System.load("/path/to/libfoo.so");
System.load("/path/to/libbar.so");

libfoo needs to go first because otherwise libbar can't find it, as it's not in the system library search path.

This has been working well for a while, but I've now run into an issue where std::any_cast is throwing std::bad_any_cast despite the types being correct. I tracked it down to the fact that both libraries have a different definition of the typeinfo for that type, and they're not being merged at runtime. This seems to be because System.load() ends up invoking dlopen() with RTLD_LOCAL rather than RTLD_GLOBAL.

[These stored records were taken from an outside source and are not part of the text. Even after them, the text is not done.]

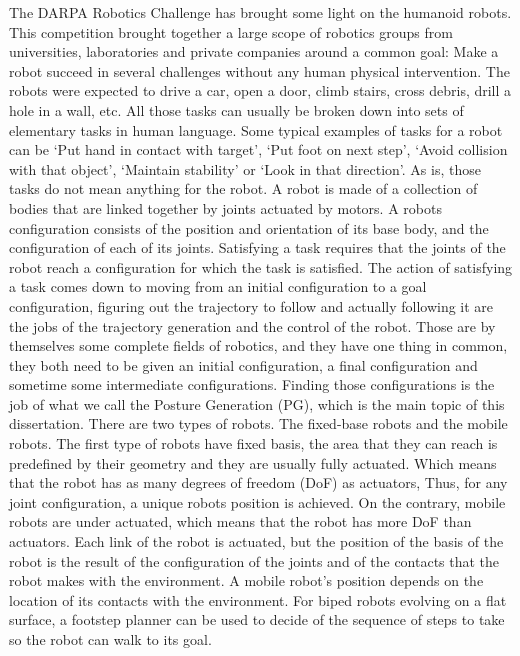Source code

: The DARPA Robotics Challenge has brought some light on the humanoid robots.
This competition brought together a large scope of robotics groups from universities, laboratories and private companies around a common goal: Make a robot succeed in several challenges without any human physical intervention.
The robots were expected to drive a car, open a door, climb stairs, cross debris, drill a hole in a wall, etc.
All those tasks can usually be broken down into sets of elementary tasks in human language.
Some typical examples of tasks for a robot can be `Put hand in contact with target', `Put foot on next step', `Avoid collision with that object', `Maintain stability' or `Look in that direction'.
As is, those tasks do not mean anything for the robot.
A robot is made of a collection of bodies that are linked together by joints actuated by motors.
A robots configuration consists of the position and orientation of its base body, and the configuration of each of its joints.
Satisfying a task requires that the joints of the robot reach a configuration for which the task is satisfied.
The action of satisfying a task comes down to moving from an initial configuration to a goal configuration, figuring out the trajectory to follow and actually following it are the jobs of the trajectory generation and the control of the robot.
Those are by themselves some complete fields of robotics, and they have one thing in common, they both need to be given an initial configuration, a final configuration and sometime some intermediate configurations.
Finding those configurations is the job of what we call the Posture Generation (PG), which is the main topic of this dissertation.
There are two types of robots. The fixed-base robots and the mobile robots.
The first type of robots have fixed basis, the area that they can reach is predefined by their geometry and they are usually fully actuated.
Which means that the robot has as many degrees of freedom (DoF) as actuators, Thus, for any joint configuration, a unique robots position is achieved.
On the contrary, mobile robots are under actuated, which means that the robot has more DoF than actuators.
Each link of the robot is actuated, but the position of the basis of the robot is the result of the configuration of the joints and of the contacts that the robot makes with the environment.
A mobile robot's position depends on the location of its contacts with the environment.
For biped robots evolving on a flat surface, a footstep planner can be used to decide of the sequence of steps to take so the robot can walk to its goal.

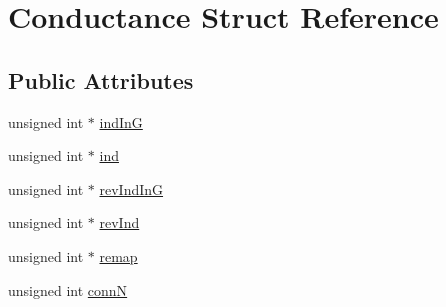 \hypertarget{structConductance}{\section{Conductance Struct Reference}
\label{structConductance}
}
\subsection*{Public Attributes}
\begin{DoxyCompactItemize}
\item 
unsigned int $\ast$ \hyperlink{structConductance_aac96f8639db845dc733f83944dafce00}{ind\+In\+G}
\item 
unsigned int $\ast$ \hyperlink{structConductance_afa2f0420b680f4d60704450a5ba355e0}{ind}
\item 
unsigned int $\ast$ \hyperlink{structConductance_a681be6b793502e01ac9c7c6fbfa69a44}{rev\+Ind\+In\+G}
\item 
unsigned int $\ast$ \hyperlink{structConductance_a9ebca206ebf232c47217135a42efe74b}{rev\+Ind}
\item 
unsigned int $\ast$ \hyperlink{structConductance_a502fa78df80f5d22933602b799e96a50}{remap}
\item 
unsigned int \hyperlink{structConductance_aee4c4f7e96d92c85847b5768c87cf4fa}{conn\+N}
\end{DoxyCompactItemize}


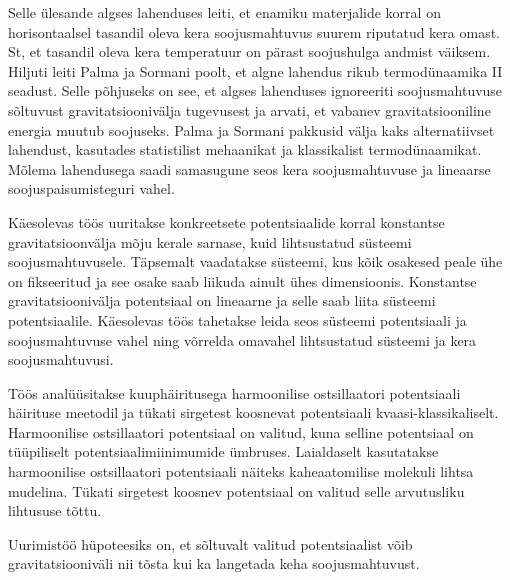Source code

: \documentclass{trkut}%
\begin{document}
Selle ülesande algses lahenduses leiti, et enamiku materjalide korral on horisontaalsel tasandil oleva kera soojusmahtuvus suurem riputatud kera omast.
St, et tasandil oleva kera temperatuur on pärast soojushulga andmist väiksem.
Hiljuti leiti Palma ja Sormani poolt, et algne lahendus rikub termodünaamika II seadust.
Selle põhjuseks on see, et algses lahenduses ignoreeriti soojusmahtuvuse sõltuvust gravitatsioonivälja tugevusest ja arvati, et vabanev gravitatsiooniline energia muutub soojuseks.
Palma ja Sormani pakkusid välja kaks alternatiivset lahendust, kasutades statistilist mehaanikat ja klassikalist termodünaamikat.
Mõlema lahendusega saadi samasugune seos kera soojusmahtuvuse ja lineaarse soojuspaisumisteguri vahel. %

Käesolevas töös uuritakse konkreetsete potentsiaalide korral konstantse gravitatsioonvälja mõju kerale sarnase, kuid lihtsustatud süsteemi soojusmahtuvusele.
Täpsemalt vaadatakse süsteemi, kus kõik osakesed peale ühe on fikseeritud ja see osake saab liikuda ainult ühes dimensioonis.
Konstantse gravitatsioonivälja potentsiaal on lineaarne ja selle saab liita süsteemi potentsiaalile.
Käesolevas töös tahetakse leida seos süsteemi potentsiaali ja soojusmahtuvuse vahel ning võrrelda omavahel lihtsustatud süsteemi ja kera soojusmahtuvusi.

Töös analüüsitakse kuuphäiritusega harmoonilise ostsillaatori potentsiaali häirituse meetodil ja tükati sirgetest koosnevat potentsiaali kvaasi-klassikaliselt.
Harmoonilise ostsillaatori potentsiaal on valitud, kuna selline potentsiaal on tüüpiliselt potentsiaalimiinimumide ümbruses.
Laialdaselt kasutatakse harmoonilise ostsillaatori potentsiaali näiteks kaheaatomilise molekuli lihtsa mudelina.
Tükati sirgetest koosnev potentsiaal on valitud selle arvutusliku lihtususe tõttu.


Uurimistöö hüpoteesiks on, et sõltuvalt valitud potentsiaalist võib gravitatsiooniväli nii tõsta kui ka langetada keha soojusmahtuvust.
\end{document}
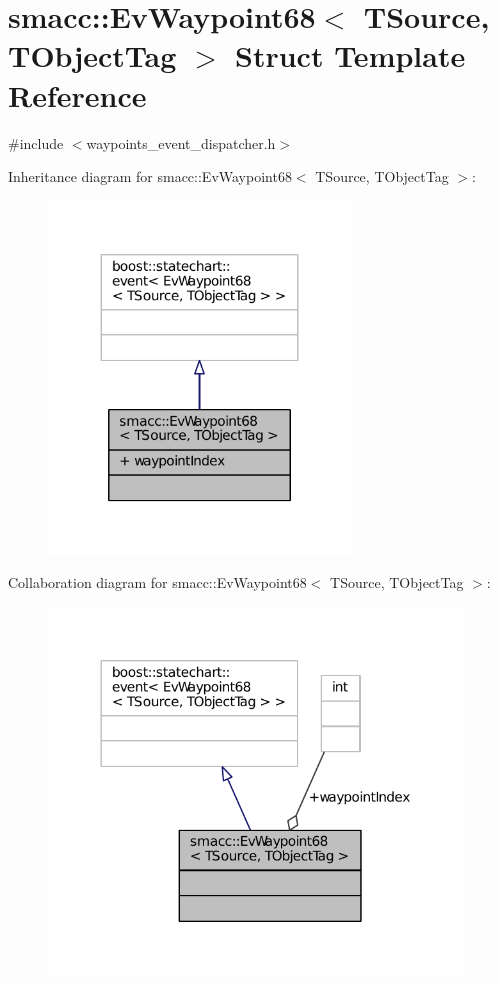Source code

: \hypertarget{structsmacc_1_1EvWaypoint68}{}\section{smacc\+:\+:Ev\+Waypoint68$<$ T\+Source, T\+Object\+Tag $>$ Struct Template Reference}
\label{structsmacc_1_1EvWaypoint68}


{\ttfamily \#include $<$waypoints\+\_\+event\+\_\+dispatcher.\+h$>$}



Inheritance diagram for smacc\+:\+:Ev\+Waypoint68$<$ T\+Source, T\+Object\+Tag $>$\+:
\nopagebreak
\begin{figure}[H]
\begin{center}
\leavevmode
\includegraphics[width=227pt]{structsmacc_1_1EvWaypoint68__inherit__graph}
\end{center}
\end{figure}


Collaboration diagram for smacc\+:\+:Ev\+Waypoint68$<$ T\+Source, T\+Object\+Tag $>$\+:
\nopagebreak
\begin{figure}[H]
\begin{center}
\leavevmode
\includegraphics[width=312pt]{structsmacc_1_1EvWaypoint68__coll__graph}
\end{center}
\end{figure}
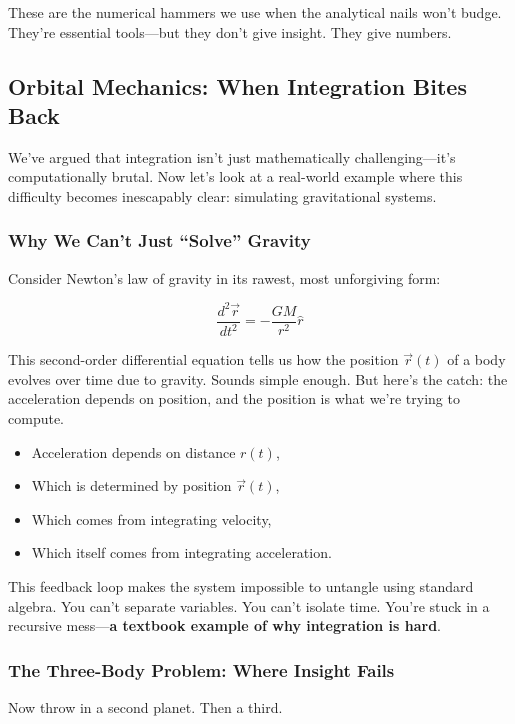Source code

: These are the numerical hammers we use when the analytical nails won’t budge. They’re essential tools—but they don’t give insight. They give numbers.

\subsection{Orbital Mechanics: When Integration Bites Back}

We’ve argued that integration isn’t just mathematically challenging—it’s computationally brutal. Now let’s look at a real-world example where this difficulty becomes inescapably clear: simulating gravitational systems.

\subsubsection{Why We Can’t Just “Solve” Gravity}

Consider Newton’s law of gravity in its rawest, most unforgiving form:

\[
\frac{d^2\vec{r}}{dt^2} = -\frac{GM}{r^2} \hat{r}
\]

This second-order differential equation tells us how the position \( \vec{r}(t) \) of a body evolves over time due to gravity. Sounds simple enough. But here’s the catch: the acceleration depends on position, and the position is what we’re trying to compute.

\begin{itemize}
  \item Acceleration depends on distance \( r(t) \),
  \item Which is determined by position \( \vec{r}(t) \),
  \item Which comes from integrating velocity,
  \item Which itself comes from integrating acceleration.
\end{itemize}

This feedback loop makes the system impossible to untangle using standard algebra. You can’t separate variables. You can’t isolate time. You’re stuck in a recursive mess—\textbf{a textbook example of why integration is hard}.

\subsubsection{The Three-Body Problem: Where Insight Fails}

Now throw in a second planet. Then a third.

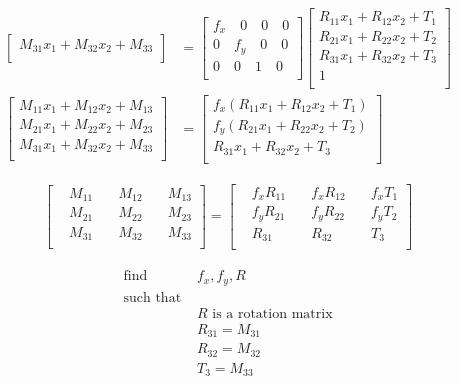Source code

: \documentclass{article}
\begin{document}
\begin{align*}
\begin{bmatrix}
M_{31}x_1+M_{32}x_2+M_{33}\\
\end{bmatrix}
&=
\begin{bmatrix}
f_x\quad 0\quad 0\quad 0\\
0\quad f_y\quad 0\quad 0\\
0\quad 0\quad 1\quad 0\\
\end{bmatrix}
\begin{bmatrix}
R_{11}x_1+R_{12}x_2+T_1\\
R_{21}x_1+R_{22}x_2+T_2\\
R_{31}x_1+R_{32}x_2+T_3\\
1\\
\end{bmatrix}\\
\begin{bmatrix}
M_{11}x_1+M_{12}x_2+M_{13}\\
M_{21}x_1+M_{22}x_2+M_{23}\\
M_{31}x_1+M_{32}x_2+M_{33}\\
\end{bmatrix}
&=
\begin{bmatrix}
f_x(R_{11}x_1+R_{12}x_2+T_1)\\
f_y(R_{21}x_1+R_{22}x_2+T_2)\\
R_{31}x_1+R_{32}x_2+T_3\\
\end{bmatrix}
\end{align*}


\begin{align*}
\begin{bmatrix}
&M_{11}\quad &M_{12}\quad &M_{13}\\
&M_{21}\quad &M_{22}\quad &M_{23}\\
&M_{31}\quad &M_{32}\quad &M_{33}\\
\end{bmatrix}
=
\begin{bmatrix}
&f_xR_{11}\quad &f_xR_{12} \quad &f_xT_1\\
&f_yR_{21}\quad &f_yR_{22}\quad &f_yT_2\\
&R_{31}\quad &R_{32}\quad &T_3\\
\end{bmatrix}
\end{align*}

\begin{align*}
\text{find }& f_x, f_y, R\\
\text{such that }\\
&R \text{ is a rotation matrix}\\
&R_{31} = M_{31}\\
&R_{32} = M_{32}\\
&T_3 = M_{33}\\
\end{align*}
\end{document}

I wrote this to demonstrate the behaviour without needing JNI:

foo.hpp

class foo { };

extern "C" const void* libfoo_foo_typeinfo();

foo.cpp

#include "foo.hpp"
#include <typeinfo>

extern "C" const void* libfoo_foo_typeinfo()
{
    return &typeid(foo);
}

bar.cpp

#include "foo.hpp"
#include <typeinfo>

extern "C" const void* libbar_foo_typeinfo()
{
    return &typeid(foo);
}

main.cpp

#include <iostream>
#include <typeinfo>
#include <dlfcn.h>

int main() {
    void* libfoo = dlopen("./libfoo.so", RTLD_NOW | RTLD_LOCAL);
    void* libbar = dlopen("./libbar.so", RTLD_NOW | RTLD_LOCAL);

    auto libfoo_fn = reinterpret_cast<const void* (*)()>(
        dlsym(libfoo, "libfoo_foo_typeinfo"));
    auto libbar_fn = reinterpret_cast<const void* (*)()>(
        dlsym(libbar, "libbar_foo_typeinfo"));

    auto libfoo_ti = static_cast<const std::type_info*>(libfoo_fn());
    auto libbar_ti = static_cast<const std::type_info*>(libbar_fn());

    std::cout << std::boolalpha
              << (libfoo_ti == libbar_ti) << "\n"
              << (*libfoo_ti == *libbar_ti) << "\n";
    return 0;
}

Makefile

all: libfoo.so libbar.so main

libfoo.so: foo.cpp
        $(CXX) -fpic -shared -Wl,-soname=$@ $^ -o $@

libbar.so: bar.cpp
        $(CXX) -fpic -shared -Wl,-soname=$@ $^ -L. -lfoo -o $@

main: main.cpp
        $(CXX) $^ -ldl -o $@

On my system, I get

$ make
...
$ ./main
false
true

This is because even though the typeinfo addresses are different, GCC's libstdc++ uses the mangled names for equality. On LLVM's libc++, for example, equality is based on the typeinfo address itself, so I get:

$ make CXX="clang++ -stdlib=libc++"
$ ./main
false
false

If I pass RTLD_GLOBAL instead, I see

true
true

And if I edit main.cpp to load libbar.so first, it also works, provided I tell it where it can find libfoo.so:

$ LD_LIBRARY_PATH=. ./main
true
true

But for the reasons described at the top of this post, neither of these is a practical workaround.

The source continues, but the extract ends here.